As a law student at Albany Law School, my interest in international law was sparked in Professor Halewood’s International Law class. His class was a primer on international policy, practice and accountability. My experience in Tanzania has reaffirmed my initial assumptions: policy and practice are two very different beasts. Theoretically, the laws that govern refugees and asylum seekers offer broad protections, rights and assistance to refugees and asylum seekers in a country of refuge. There are numerous internationally recognized and adopted conventions and local laws that guarantee at least basic human rights to refugees. In practice, I have found that in Tanzania and other countries of refuge, the reality of the refugee process can be disheartening. Instead of the aforementioned broad protections, rights or assistance, new refugees are funneled into overcrowded, underfunded and low resourced refugee camps. They wait for an indefinite period of time to safely return home, to integrate, or to be resettled in another country.

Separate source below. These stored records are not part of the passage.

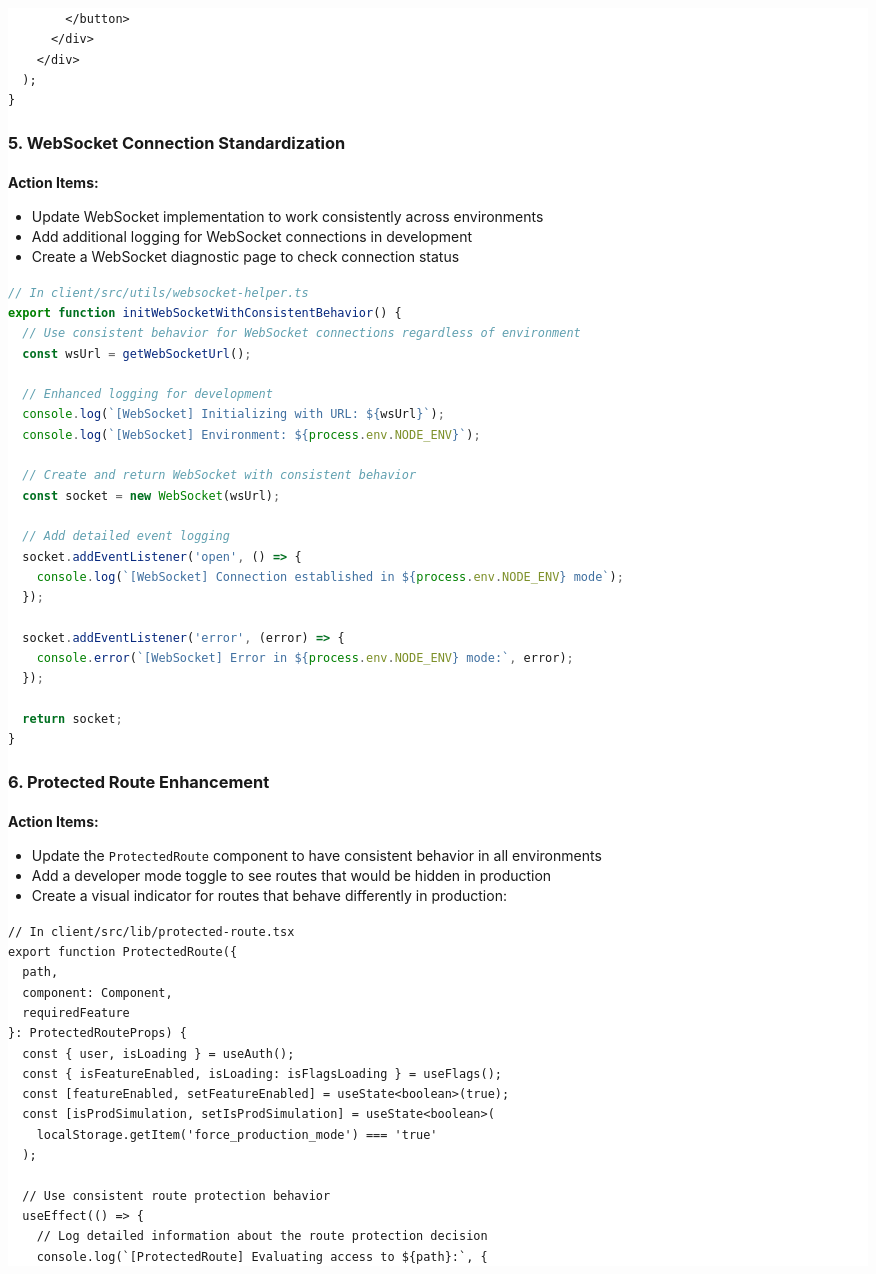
 ```tsx
        </button>
      </div>
    </div>
  );
}
```

### 5. WebSocket Connection Standardization

**Action Items:**
- Update WebSocket implementation to work consistently across environments
- Add additional logging for WebSocket connections in development
- Create a WebSocket diagnostic page to check connection status

```typescript
// In client/src/utils/websocket-helper.ts
export function initWebSocketWithConsistentBehavior() {
  // Use consistent behavior for WebSocket connections regardless of environment
  const wsUrl = getWebSocketUrl();
  
  // Enhanced logging for development
  console.log(`[WebSocket] Initializing with URL: ${wsUrl}`);
  console.log(`[WebSocket] Environment: ${process.env.NODE_ENV}`);
  
  // Create and return WebSocket with consistent behavior
  const socket = new WebSocket(wsUrl);
  
  // Add detailed event logging
  socket.addEventListener('open', () => {
    console.log(`[WebSocket] Connection established in ${process.env.NODE_ENV} mode`);
  });
  
  socket.addEventListener('error', (error) => {
    console.error(`[WebSocket] Error in ${process.env.NODE_ENV} mode:`, error);
  });
  
  return socket;
}
```

### 6. Protected Route Enhancement

**Action Items:**
- Update the `ProtectedRoute` component to have consistent behavior in all environments
- Add a developer mode toggle to see routes that would be hidden in production
- Create a visual indicator for routes that behave differently in production:

```tsx
// In client/src/lib/protected-route.tsx
export function ProtectedRoute({
  path,
  component: Component,
  requiredFeature
}: ProtectedRouteProps) {
  const { user, isLoading } = useAuth();
  const { isFeatureEnabled, isLoading: isFlagsLoading } = useFlags();
  const [featureEnabled, setFeatureEnabled] = useState<boolean>(true);
  const [isProdSimulation, setIsProdSimulation] = useState<boolean>(
    localStorage.getItem('force_production_mode') === 'true'
  );
  
  // Use consistent route protection behavior
  useEffect(() => {
    // Log detailed information about the route protection decision
    console.log(`[ProtectedRoute] Evaluating access to ${path}:`, {
```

I work with urban refugees, those who choose not to reside in the refugee camps for various reasons, including safety concerns. They hide in the cities and large towns, attempting to integrate and to evade the stigma attached to their refugee status. Hosting governments burdened with accommodating refugees and protecting their citizens establish policies that, essentially, strip the refugees of basic human dignities. Refugees and asylum seekers are generally not allowed to live outside of the camps, work or attend school.  As a result, most urban refugees remain hidden and choose not to assert their rights. To combat this fear, I conduct legal empowerment community trainings to empower and educate refugees about their legal rights.

The majority of my clients are from the Democratic Republic of Congo (DRC); they fled from a civil war that has claimed the lives of over 5 million people since 1996. They fled to Tanzania to escape the violence and chaos in the DRC. I work with a gentleman, a former teacher in the DRC, who fled his country after a rebel attack on his town. In the chaos of the attack he ran and left everything he had in the DRC. For weeks he hid in the forest while trying to make his way safely out of the DRC.  Prior to the rebel attack, he and his family lived in separate parts of their province. To date, he has not been able to find any of his family members, including his wife and children. Upon arriving in Tanzania, this gentleman contacted Asylum Access, where I helped to register him as an asylum seeker. Currently, we are preparing for his interview with the Tanzanian government committee that determines refugee status. If he is accepted as a refugee, he will be allowed to stay in Tanzania on a long term basis. While his status is pending, he is attempting to rebuild his new life in Tanzania. I am helping him to obtain the proper work permits since refugees are not allowed to work, attend school, open bank accounts and participate in society.  We are also searching for his family with the assistance of other organizations that specialize in family tracing. We have not had a breakthrough in six months.

Additionally, I helped clients with the most serious refugee claims apply for direct resettlement to the United States. I have a client who was beaten, threatened and arrested in his home country because of his sexual orientation. His issues are twofold because he is a refugee and because it is illegal in most countries, including Tanzania, to be homosexual. Despite this entire ordeal, he is still one of the funniest and positive people I know. I helped him apply for direct resettlement to the United States; I am encouraged that such status will be granted.

I intend to continue working in the refugee and asylum field when I return to the United States. I want to be a part of a solution that grants refugees an opportunity to live full lives, free from fear and persecution.